Andy Warhol smiles while holding a black camera.
Richard Drew
/
AP
In this 1976 file photo, pop artist Andy Warhol smiles in New York.

This is WESA Arts, a weekly newsletter by Bill O'Driscoll providing in-depth reporting about the Pittsburgh area art scene. Sign up here to get it every Wednesday afternoon.

Three decades of visitors to The Andy Warhol Museum notwithstanding, the average person outside Southwestern Pennsylvania still probably doesn’t much associate Warhol himself with Pittsburgh.

Inevitably, he’s linked to New York City, where he lived most of his life and won global fame as an artist and scene-maker. Rather less so Pittsburgh, where he was merely born and formally schooled.

Warhol is popularly linked even less with Slovakia, the country where his parents, Andrej and Julia, were born. But Slovakians themselves seem to be an exception to that rule. On Feb. 22, the Slovak Republic’s ambassador to the U.S., at the behest of Slovakian President Zuzana Čaputová, posthumously presented the Order of the White Double Cross of the Second Class to Warhol “for promoting the Slovak Republic’s good name abroad.”

The Slovak Republic presented this certificate to Andy Warhol's nephew Donald Warhola with Warhol's Order of the Double White Cross medal.
Donald Warhola
The Slovak Republic presented this certificate to Andy Warhol's nephew Donald Warhola with Warhol's Order of the Double White Cross medal.

The Order of the White Double Cross — to movie fan Warhol, the name might have suggested the title of some lost 1940s film noir — is Slovakia’s highest state decoration, reserved for foreign citizens. While it’s usually granted to politicians and diplomats, the Second Class medal Warhol received has also gone to folks including opera singer Edita Gruber, NHL Hall of Famer Stan Mikita and American astronaut Eugen Andrew Cernan.

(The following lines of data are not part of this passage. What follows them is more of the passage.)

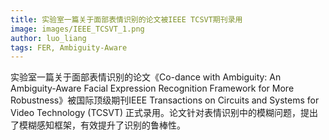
 ```yaml
---
title: 实验室一篇关于面部表情识别的论文被IEEE TCSVT期刊录用
image: images/IEEE_TCSVT_1.png
author: luo_liang
tags: FER, Ambiguity-Aware
---
```

<!-- excerpt start -->
实验室一篇关于面部表情识别的论文《Co-dance with Ambiguity: An Ambiguity-Aware Facial Expression Recognition Framework for More Robustness》被国际顶级期刊IEEE Transactions on Circuits and Systems for Video Technology (TCSVT) 正式录用。论文针对表情识别中的模糊问题，提出了模糊感知框架，有效提升了识别的鲁棒性。<br>
<!-- excerpt end -->
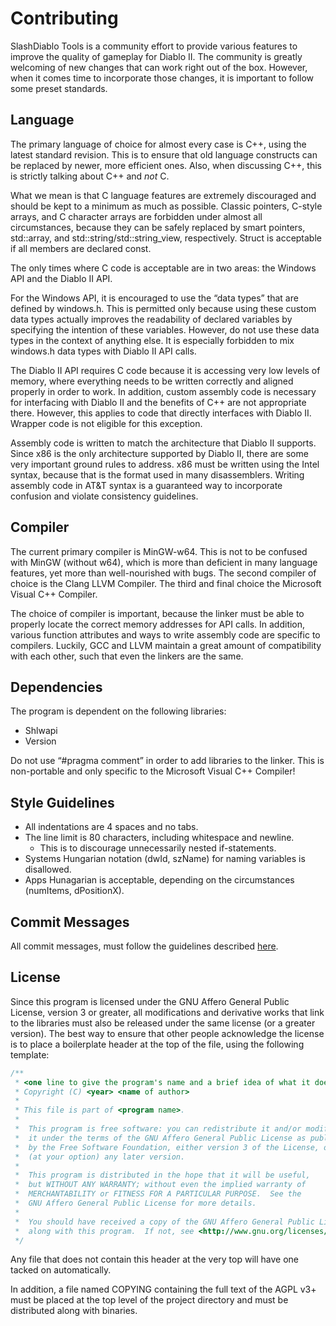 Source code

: # Contributing

SlashDiablo Tools is a community effort to provide various features to improve the quality of gameplay for Diablo II. The community is greatly welcoming of new changes that can work right out of the box. However, when it comes time to incorporate those changes, it is important to follow some preset standards.

## Language

The primary language of choice for almost every case is C++, using the latest standard revision. This is to ensure that old language constructs can be replaced by newer, more efficient ones. Also, when discussing C++, this is strictly talking about C++ and *not* C.

What we mean is that C language features are extremely discouraged and should be kept to a minimum as much as possible. Classic pointers, C-style arrays, and C character arrays are forbidden under almost all circumstances, because they can be safely replaced by smart pointers, std::array, and std::string/std::string_view, respectively. Struct is acceptable if all members are declared const.

The only times where C code is acceptable are in two areas: the Windows API and the Diablo II API. 
	
For the Windows API, it is encouraged to use the “data types” that are defined by windows.h. This is permitted only because using these custom data types actually improves the readability of declared variables by specifying the intention of these variables. However, do not use these data types in the context of anything else. It is especially forbidden to mix windows.h data types with Diablo II API calls.

The Diablo II API requires C code because it is accessing very low levels of memory, where everything needs to be written correctly and aligned properly in order to work. In addition, custom assembly code is necessary for interfacing with Diablo II and the benefits of C++ are not appropriate there. However, this applies to code that directly interfaces with Diablo II. Wrapper code is not eligible for this exception.

Assembly code is written to match the architecture that Diablo II supports. Since x86 is the only architecture supported by Diablo II, there are some very important ground rules to address. x86 must be written using the Intel syntax, because that is the format used in many disassemblers. Writing assembly code in AT&T syntax is a guaranteed way to incorporate confusion and violate consistency guidelines.

## Compiler

The current primary compiler is MinGW-w64. This is not to be confused with MinGW (without w64), which is more than deficient in many language features, yet more than well-nourished with bugs. The second compiler of choice is the Clang LLVM Compiler. The third and final choice the Microsoft Visual C++ Compiler.

The choice of compiler is important, because the linker must be able to properly locate the correct memory addresses for API calls. In addition, various function attributes and ways to write assembly code are specific to compilers. Luckily, GCC and LLVM maintain a great amount of compatibility with each other, such that even the linkers are the same.

## Dependencies

The program is dependent on the following libraries:
- Shlwapi
- Version

Do not use “#pragma comment” in order to add libraries to the linker. This is non-portable and only specific to the Microsoft Visual C++ Compiler!

## Style Guidelines

- All indentations are 4 spaces and no tabs.
- The line limit is 80 characters, including whitespace and newline.
  - This is to discourage unnecessarily nested if-statements.
- Systems Hungarian notation (dwId, szName) for naming variables is disallowed.
- Apps Hunagarian is acceptable, depending on the circumstances (numItems, dPositionX).

## Commit Messages

All commit messages, must follow the guidelines described [here](https://web.archive.org/web/20180314204455/https://chris.beams.io/posts/git-commit/).

## License

Since this program is licensed under the GNU Affero General Public License, version 3 or greater, all modifications and derivative works that link to the libraries must also be released under the same license (or a greater version). The best way to ensure that other people acknowledge the license is to place a boilerplate header at the top of the file, using the following template:

```C++
/**
 * <one line to give the program's name and a brief idea of what it does.>
 * Copyright (C) <year> <name of author>
 *
 * This file is part of <program name>.
 *
 *  This program is free software: you can redistribute it and/or modify
 *  it under the terms of the GNU Affero General Public License as published
 *  by the Free Software Foundation, either version 3 of the License, or
 *  (at your option) any later version.
 *
 *  This program is distributed in the hope that it will be useful,
 *  but WITHOUT ANY WARRANTY; without even the implied warranty of
 *  MERCHANTABILITY or FITNESS FOR A PARTICULAR PURPOSE.  See the
 *  GNU Affero General Public License for more details.
 *
 *  You should have received a copy of the GNU Affero General Public License
 *  along with this program.  If not, see <http://www.gnu.org/licenses/>.
 */
```
Any file that does not contain this header at the very top will have one tacked on automatically.

In addition, a file named COPYING containing the full text of the AGPL v3+ must be placed at the top level of the project directory and must be distributed along with binaries.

Ambassador Radovan Javorčík bestowed the beribboned medal to Warhol’s nephew Donald Warhola in a private event at The Warhol, while they stood in front of two paired Warhols: a 1978 self-portrait and a 1974 likeness of his mother, Julia.

Speaking after the brief, informal ceremony, Javorčík noted the late artist’s prominence in Slovakia has risen and fallen.

“Andy Warhol is a symbol, is a story, he’s an inspiration, and his name was basically banned in the former Czechoslovakia under the Communist regime” as a symbol of Western decadence, Javorčík said.

Warhol’s ethnicity is clear: Mikova, the tiny mountain village his parents came from, was home to Ruthenians, sometimes called Carpatho-Rusyns. But Carpatho-Rusyns never had a country of their own, and in part because of how borders shifted in the 20th century, Andrej and Julia Warhola’s nation of origin is a matter of historical perspective.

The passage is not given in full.